2025年4月4日 (金)
[中南米] 中南米諸国に対する米国の相互関税は、ほかの地域との比較では相対的に低い10%の追加関税にとどまった(エクアドル12%、ガイアナ38%など例外あり)。しかし、これは外交努力や戦略的利益を反映したものではなく、一次産品の輸出国が多かったという要因が大きい。また、以前に発表された自動車関連や鉄鋼・アルミなどの関税は引き続き適用され、メキシコやブラジル、アルゼンチンなどへの影響は大きく、今後も対米貿易に関する懸念は続くとみられる。

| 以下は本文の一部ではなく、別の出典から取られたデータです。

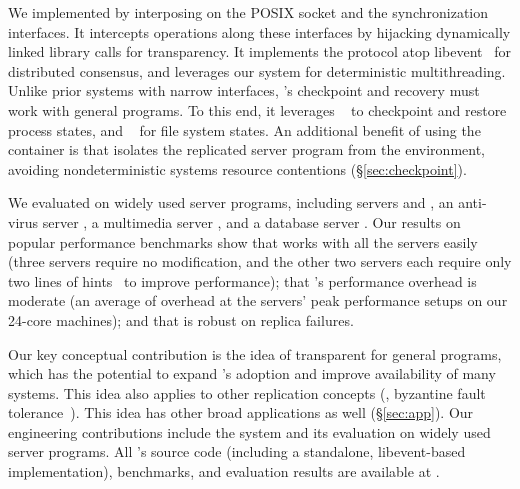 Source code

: 

We implemented \xxx by interposing on the POSIX socket and the \pthread
synchronization interfaces.  It intercepts operations along these
interfaces by hijacking dynamically linked library calls for transparency.
It implements the \paxos protocol atop libevent~\cite{libevent} for
distributed consensus, and leverages our \parrot system for deterministic
multithreading.  Unlike prior \smr systems with narrow interfaces, \xxx's
checkpoint and recovery must work with general programs. To this end, it
leverages \criu~\cite{criu} to checkpoint and restore process states, and
\lxc~\cite{lxc} for file system states.  An additional benefit of using
the \lxc container is that \xxx isolates the replicated server program
from the environment, avoiding nondeterministic systems resource contentions 
(\S\ref{sec:checkpoint}).


We evaluated \xxx on \nprog widely used server programs,
including \http servers \apache and \mongoose, an anti-virus server
\clamav, a \upnp multimedia server \mediatomb, and a database server \mysql. 
Our results on popular performance benchmarks show that \xxx works with
all the servers easily (three servers require no modification, and the
other two servers each require only two lines of \parrot hints~\cite{parrot:sosp13}
to improve performance); that \xxx's performance overhead is
moderate (an average of \overhead overhead at the servers' peak 
performance setups on our 24-core machines); and that \xxx is robust on replica 
failures.

Our key conceptual contribution is the idea of transparent \smr for
general programs, which has the potential to expand \smr's
adoption and improve availability of many systems.  This idea also applies to 
other replication concepts (\eg, byzantine fault 
tolerance~\cite{pbft:osdi99,zyzzyva:sosp07}). This idea has other broad 
applications as well (\S\ref{sec:app}). Our engineering contributions 
include the \xxx system and its evaluation on widely used server
programs. All \xxx's source code (including a standalone, libevent-based
\paxos implementation), benchmarks, and evaluation results are available
at \github.

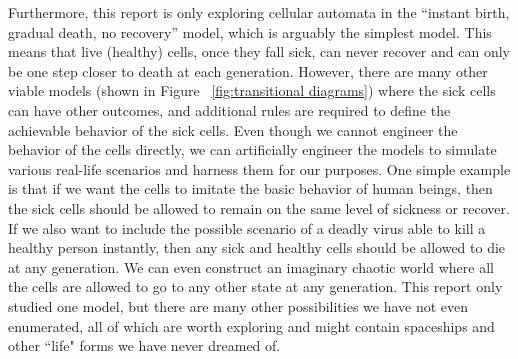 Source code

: \documentclass[12pt]{article}
\numberwithin{figure}{section} %
\begin{document}
Furthermore, this report is only exploring cellular automata in the “instant birth, gradual death, no recovery” model, which is arguably the simplest model. This means that live (healthy) cells, once they fall sick, can never recover and can only be one step closer to death at each generation. However, there are many other viable models (shown in Figure ~\ref{fig:transitional diagrams}) where the sick cells can have other outcomes, and additional rules are required to define the achievable behavior of the sick cells. Even though we cannot engineer the behavior of the cells directly, we can artificially engineer the models to simulate various real-life scenarios and harness them for our purposes. One simple example is that if we want the cells to imitate the basic behavior of human beings, then the sick cells should be allowed to remain on the same level of sickness or recover. If we also want to include the possible scenario of a deadly virus able to kill a healthy person instantly, then any sick and healthy cells should be allowed to die at any generation. We can even construct an imaginary chaotic world where all the cells are allowed to go to any other state at any generation. This report only studied one model, but there are many other possibilities we have not even enumerated, all of which are worth exploring and might contain spaceships and other “life" forms we have never dreamed of. 
\end{document}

[米国/アフリカ] 4月1日、米国務省はレバノン系米国人実業家のマサド・ブーロス氏を、アフリカ担当大統領上級顧問に任命した。同氏はトランプ米大統領の次女・ティファニー氏の義父で、中東担当の同職と兼任する。ブーロス氏は4月3日からコンゴ民主共和国(DRC)、ルワンダ、ケニア、ウガンダの初外遊を開始。最初に訪れたDRCではフェリックス・チセケディ大統領と会談を実施した。ブーロス氏はDRC東部で悪化している治安情勢にはほとんど触れず、「DRCの鉱業部門における米国民間企業の投資を促進したい」とビジネス面での関係強化の意向を強調した。
[米国/ロシア] 4月2日、プーチン大統領の側近で政府系ファンド「ロシア直接投資基金」のドミトリエフ総裁が米ワシントンを訪問し、米高官らと協議した。協議内容は明らかになっていないが、ドミトリエフ氏は2日、X(旧Twitter)に「政治的な立場がどうであれ、米国とロシアの対話は重要だ。それは、すべての人にとってより安全で、より繁栄した世界を築くことにつながるからだ」と投稿した。
[日本] 総務省によると、2月の実質消費支出(2人以上の世帯)は前年同月比▲0.5%と、3か月ぶりにマイナスに転じた。ただし、2024年2月のうるう年の影響を考慮すると+1.8%であり、3か月連続のプラスとなった。また、2月の実質総消費動向指数(CTI)は前年同月比+1.0%と9か月連続のプラス、前月比も+0.1%と2024年11月から2025年1月までの横ばいから小幅に加速した。個人消費はやや上向きとなっていたもよう。
[原油] サウジアラビア・ロシアなどOPEC+加盟の8か国はOPEC+全体の生産調整に加えて、日量計220万バレルの自主減産を行ってきたが、4月から減産縮小に着手し、4月は日量13.8万バレル増産予定。4月3日の会合では、5月に増産幅を同41.1万バレルに引き上げることを決定した。カザフスタンなどの過剰生産への対応、トランプ氏が早ければ5月にもサウジを訪問すること、イラン・ベネズエラへの制裁強化が想定されることなどが背景にあるが、トランプ関税で動揺している市場に新たなネガティブサプライズとなり、ブレント原油は1バレル70ドルを割り込んだ。